── Given information
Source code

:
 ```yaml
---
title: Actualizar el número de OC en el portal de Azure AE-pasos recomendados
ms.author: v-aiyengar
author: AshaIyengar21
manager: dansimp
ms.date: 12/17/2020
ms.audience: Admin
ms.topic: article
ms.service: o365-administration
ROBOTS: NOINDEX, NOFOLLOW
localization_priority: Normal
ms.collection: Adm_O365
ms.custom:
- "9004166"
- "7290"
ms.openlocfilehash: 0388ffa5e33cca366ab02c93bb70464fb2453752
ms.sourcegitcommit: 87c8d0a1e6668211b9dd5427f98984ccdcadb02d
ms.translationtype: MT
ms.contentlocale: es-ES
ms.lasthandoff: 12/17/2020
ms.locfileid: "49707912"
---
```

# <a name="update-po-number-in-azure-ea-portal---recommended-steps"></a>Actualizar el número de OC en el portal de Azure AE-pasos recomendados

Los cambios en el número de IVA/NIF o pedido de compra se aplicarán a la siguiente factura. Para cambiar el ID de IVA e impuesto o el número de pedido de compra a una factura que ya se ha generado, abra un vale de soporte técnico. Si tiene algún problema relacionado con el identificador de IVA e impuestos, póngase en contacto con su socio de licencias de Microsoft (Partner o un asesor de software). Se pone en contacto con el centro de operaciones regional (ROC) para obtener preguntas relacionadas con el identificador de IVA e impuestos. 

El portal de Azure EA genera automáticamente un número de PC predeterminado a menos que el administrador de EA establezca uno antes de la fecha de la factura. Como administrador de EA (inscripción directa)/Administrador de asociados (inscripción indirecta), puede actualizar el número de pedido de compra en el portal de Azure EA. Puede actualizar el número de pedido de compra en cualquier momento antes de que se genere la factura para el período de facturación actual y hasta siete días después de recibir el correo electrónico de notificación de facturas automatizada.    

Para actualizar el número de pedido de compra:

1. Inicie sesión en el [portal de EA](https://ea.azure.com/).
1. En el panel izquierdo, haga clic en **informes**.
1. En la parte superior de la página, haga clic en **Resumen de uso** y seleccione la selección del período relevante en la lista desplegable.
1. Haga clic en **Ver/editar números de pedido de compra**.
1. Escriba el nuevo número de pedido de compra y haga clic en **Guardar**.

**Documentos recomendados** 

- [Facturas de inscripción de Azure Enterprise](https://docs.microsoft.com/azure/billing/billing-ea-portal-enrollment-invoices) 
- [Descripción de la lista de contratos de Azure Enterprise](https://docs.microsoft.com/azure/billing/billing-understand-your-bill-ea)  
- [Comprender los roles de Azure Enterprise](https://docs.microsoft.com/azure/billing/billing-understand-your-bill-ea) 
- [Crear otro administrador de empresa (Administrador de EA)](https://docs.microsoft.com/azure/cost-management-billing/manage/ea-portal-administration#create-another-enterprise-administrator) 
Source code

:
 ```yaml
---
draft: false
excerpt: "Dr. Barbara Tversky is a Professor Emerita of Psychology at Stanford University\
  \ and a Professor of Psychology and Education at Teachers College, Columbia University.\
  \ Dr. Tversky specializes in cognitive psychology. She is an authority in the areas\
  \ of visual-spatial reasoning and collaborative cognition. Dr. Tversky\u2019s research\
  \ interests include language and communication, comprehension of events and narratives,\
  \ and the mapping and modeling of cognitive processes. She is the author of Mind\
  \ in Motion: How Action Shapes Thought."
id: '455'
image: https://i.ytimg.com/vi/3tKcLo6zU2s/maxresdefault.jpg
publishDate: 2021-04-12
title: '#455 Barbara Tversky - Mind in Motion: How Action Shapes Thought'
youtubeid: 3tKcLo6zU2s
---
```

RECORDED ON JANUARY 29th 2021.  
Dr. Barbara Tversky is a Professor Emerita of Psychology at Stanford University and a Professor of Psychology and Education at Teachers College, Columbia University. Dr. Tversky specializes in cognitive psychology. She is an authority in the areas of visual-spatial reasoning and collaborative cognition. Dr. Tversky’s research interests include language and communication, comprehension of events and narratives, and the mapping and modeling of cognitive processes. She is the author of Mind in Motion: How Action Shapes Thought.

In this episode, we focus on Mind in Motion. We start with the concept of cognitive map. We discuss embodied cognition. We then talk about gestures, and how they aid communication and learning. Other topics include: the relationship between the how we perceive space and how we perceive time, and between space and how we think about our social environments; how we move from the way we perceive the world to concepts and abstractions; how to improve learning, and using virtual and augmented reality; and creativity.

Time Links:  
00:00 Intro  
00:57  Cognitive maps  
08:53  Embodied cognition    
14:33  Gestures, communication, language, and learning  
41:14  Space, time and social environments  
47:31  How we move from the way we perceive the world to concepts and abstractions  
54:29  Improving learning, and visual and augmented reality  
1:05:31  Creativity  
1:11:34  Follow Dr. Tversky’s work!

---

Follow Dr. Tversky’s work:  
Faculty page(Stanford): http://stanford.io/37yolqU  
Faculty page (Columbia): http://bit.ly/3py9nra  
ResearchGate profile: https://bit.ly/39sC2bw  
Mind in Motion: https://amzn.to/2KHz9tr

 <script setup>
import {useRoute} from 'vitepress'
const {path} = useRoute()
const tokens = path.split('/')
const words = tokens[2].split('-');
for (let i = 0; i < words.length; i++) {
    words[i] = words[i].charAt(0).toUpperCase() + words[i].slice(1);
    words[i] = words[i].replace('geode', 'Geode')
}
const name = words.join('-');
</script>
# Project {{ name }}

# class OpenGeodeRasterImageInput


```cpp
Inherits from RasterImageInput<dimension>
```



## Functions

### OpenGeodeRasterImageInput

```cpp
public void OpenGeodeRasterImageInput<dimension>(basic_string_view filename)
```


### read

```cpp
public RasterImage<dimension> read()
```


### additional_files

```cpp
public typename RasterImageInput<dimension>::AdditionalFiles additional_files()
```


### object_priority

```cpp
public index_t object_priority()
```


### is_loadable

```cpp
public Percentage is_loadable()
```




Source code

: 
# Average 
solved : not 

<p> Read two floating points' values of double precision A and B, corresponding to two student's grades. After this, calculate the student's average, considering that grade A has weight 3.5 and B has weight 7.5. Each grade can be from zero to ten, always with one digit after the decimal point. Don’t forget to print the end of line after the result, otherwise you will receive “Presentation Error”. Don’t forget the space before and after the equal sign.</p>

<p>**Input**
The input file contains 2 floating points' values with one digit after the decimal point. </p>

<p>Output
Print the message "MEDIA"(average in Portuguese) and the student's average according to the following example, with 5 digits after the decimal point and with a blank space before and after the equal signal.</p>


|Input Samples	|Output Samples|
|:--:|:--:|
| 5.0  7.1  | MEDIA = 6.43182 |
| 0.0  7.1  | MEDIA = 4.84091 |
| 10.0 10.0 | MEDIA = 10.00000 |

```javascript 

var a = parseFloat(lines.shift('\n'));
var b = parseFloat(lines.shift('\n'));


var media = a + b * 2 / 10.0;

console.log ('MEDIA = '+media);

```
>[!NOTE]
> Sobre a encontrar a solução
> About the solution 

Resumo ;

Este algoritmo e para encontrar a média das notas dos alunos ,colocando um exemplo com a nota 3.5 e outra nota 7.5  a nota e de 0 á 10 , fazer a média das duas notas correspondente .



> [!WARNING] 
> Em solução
────
> Your goal:
Give back every line of the material, exactly as written.

> Exercise output:
Source code

:
 ```yaml
---
title: Actualizar el número de OC en el portal de Azure AE-pasos recomendados
ms.author: v-aiyengar
author: AshaIyengar21
manager: dansimp
ms.date: 12/17/2020
ms.audience: Admin
ms.topic: article
ms.service: o365-administration
ROBOTS: NOINDEX, NOFOLLOW
localization_priority: Normal
ms.collection: Adm_O365
ms.custom:
- "9004166"
- "7290"
ms.openlocfilehash: 0388ffa5e33cca366ab02c93bb70464fb2453752
ms.sourcegitcommit: 87c8d0a1e6668211b9dd5427f98984ccdcadb02d
ms.translationtype: MT
ms.contentlocale: es-ES
ms.lasthandoff: 12/17/2020
ms.locfileid: "49707912"
---
```

# <a name="update-po-number-in-azure-ea-portal---recommended-steps"></a>Actualizar el número de OC en el portal de Azure AE-pasos recomendados

Los cambios en el número de IVA/NIF o pedido de compra se aplicarán a la siguiente factura. Para cambiar el ID de IVA e impuesto o el número de pedido de compra a una factura que ya se ha generado, abra un vale de soporte técnico. Si tiene algún problema relacionado con el identificador de IVA e impuestos, póngase en contacto con su socio de licencias de Microsoft (Partner o un asesor de software). Se pone en contacto con el centro de operaciones regional (ROC) para obtener preguntas relacionadas con el identificador de IVA e impuestos. 

El portal de Azure EA genera automáticamente un número de PC predeterminado a menos que el administrador de EA establezca uno antes de la fecha de la factura. Como administrador de EA (inscripción directa)/Administrador de asociados (inscripción indirecta), puede actualizar el número de pedido de compra en el portal de Azure EA. Puede actualizar el número de pedido de compra en cualquier momento antes de que se genere la factura para el período de facturación actual y hasta siete días después de recibir el correo electrónico de notificación de facturas automatizada.    

Para actualizar el número de pedido de compra:

1. Inicie sesión en el [portal de EA](https://ea.azure.com/).
1. En el panel izquierdo, haga clic en **informes**.
1. En la parte superior de la página, haga clic en **Resumen de uso** y seleccione la selección del período relevante en la lista desplegable.
1. Haga clic en **Ver/editar números de pedido de compra**.
1. Escriba el nuevo número de pedido de compra y haga clic en **Guardar**.

**Documentos recomendados** 

- [Facturas de inscripción de Azure Enterprise](https://docs.microsoft.com/azure/billing/billing-ea-portal-enrollment-invoices) 
- [Descripción de la lista de contratos de Azure Enterprise](https://docs.microsoft.com/azure/billing/billing-understand-your-bill-ea)  
- [Comprender los roles de Azure Enterprise](https://docs.microsoft.com/azure/billing/billing-understand-your-bill-ea) 
- [Crear otro administrador de empresa (Administrador de EA)](https://docs.microsoft.com/azure/cost-management-billing/manage/ea-portal-administration#create-another-enterprise-administrator) 
Source code

:
 ```yaml
---
draft: false
excerpt: "Dr. Barbara Tversky is a Professor Emerita of Psychology at Stanford University\
  \ and a Professor of Psychology and Education at Teachers College, Columbia University.\
  \ Dr. Tversky specializes in cognitive psychology. She is an authority in the areas\
  \ of visual-spatial reasoning and collaborative cognition. Dr. Tversky\u2019s research\
  \ interests include language and communication, comprehension of events and narratives,\
  \ and the mapping and modeling of cognitive processes. She is the author of Mind\
  \ in Motion: How Action Shapes Thought."
id: '455'
image: https://i.ytimg.com/vi/3tKcLo6zU2s/maxresdefault.jpg
publishDate: 2021-04-12
title: '#455 Barbara Tversky - Mind in Motion: How Action Shapes Thought'
youtubeid: 3tKcLo6zU2s
---
```

RECORDED ON JANUARY 29th 2021.  
Dr. Barbara Tversky is a Professor Emerita of Psychology at Stanford University and a Professor of Psychology and Education at Teachers College, Columbia University. Dr. Tversky specializes in cognitive psychology. She is an authority in the areas of visual-spatial reasoning and collaborative cognition. Dr. Tversky’s research interests include language and communication, comprehension of events and narratives, and the mapping and modeling of cognitive processes. She is the author of Mind in Motion: How Action Shapes Thought.

In this episode, we focus on Mind in Motion. We start with the concept of cognitive map. We discuss embodied cognition. We then talk about gestures, and how they aid communication and learning. Other topics include: the relationship between the how we perceive space and how we perceive time, and between space and how we think about our social environments; how we move from the way we perceive the world to concepts and abstractions; how to improve learning, and using virtual and augmented reality; and creativity.

Time Links:  
00:00 Intro  
00:57  Cognitive maps  
08:53  Embodied cognition    
14:33  Gestures, communication, language, and learning  
41:14  Space, time and social environments  
47:31  How we move from the way we perceive the world to concepts and abstractions  
54:29  Improving learning, and visual and augmented reality  
1:05:31  Creativity  
1:11:34  Follow Dr. Tversky’s work!

---

Follow Dr. Tversky’s work:  
Faculty page(Stanford): http://stanford.io/37yolqU  
Faculty page (Columbia): http://bit.ly/3py9nra  
ResearchGate profile: https://bit.ly/39sC2bw  
Mind in Motion: https://amzn.to/2KHz9tr

 <script setup>
import {useRoute} from 'vitepress'
const {path} = useRoute()
const tokens = path.split('/')
const words = tokens[2].split('-');
for (let i = 0; i < words.length; i++) {
    words[i] = words[i].charAt(0).toUpperCase() + words[i].slice(1);
    words[i] = words[i].replace('geode', 'Geode')
}
const name = words.join('-');
</script>
# Project {{ name }}

# class OpenGeodeRasterImageInput


```cpp
Inherits from RasterImageInput<dimension>
```



## Functions

### OpenGeodeRasterImageInput

```cpp
public void OpenGeodeRasterImageInput<dimension>(basic_string_view filename)
```


### read

```cpp
public RasterImage<dimension> read()
```


### additional_files

```cpp
public typename RasterImageInput<dimension>::AdditionalFiles additional_files()
```


### object_priority

```cpp
public index_t object_priority()
```


### is_loadable

```cpp
public Percentage is_loadable()
```




Source code

: 
# Average 
solved : not 

<p> Read two floating points' values of double precision A and B, corresponding to two student's grades. After this, calculate the student's average, considering that grade A has weight 3.5 and B has weight 7.5. Each grade can be from zero to ten, always with one digit after the decimal point. Don’t forget to print the end of line after the result, otherwise you will receive “Presentation Error”. Don’t forget the space before and after the equal sign.</p>

<p>**Input**
The input file contains 2 floating points' values with one digit after the decimal point. </p>

<p>Output
Print the message "MEDIA"(average in Portuguese) and the student's average according to the following example, with 5 digits after the decimal point and with a blank space before and after the equal signal.</p>


|Input Samples	|Output Samples|
|:--:|:--:|
| 5.0  7.1  | MEDIA = 6.43182 |
| 0.0  7.1  | MEDIA = 4.84091 |
| 10.0 10.0 | MEDIA = 10.00000 |

```javascript 

var a = parseFloat(lines.shift('\n'));
var b = parseFloat(lines.shift('\n'));


var media = a + b * 2 / 10.0;

console.log ('MEDIA = '+media);

```
>[!NOTE]
> Sobre a encontrar a solução
> About the solution 

Resumo ;

Este algoritmo e para encontrar a média das notas dos alunos ,colocando um exemplo com a nota 3.5 e outra nota 7.5  a nota e de 0 á 10 , fazer a média das duas notas correspondente .



> [!WARNING] 
> Em solução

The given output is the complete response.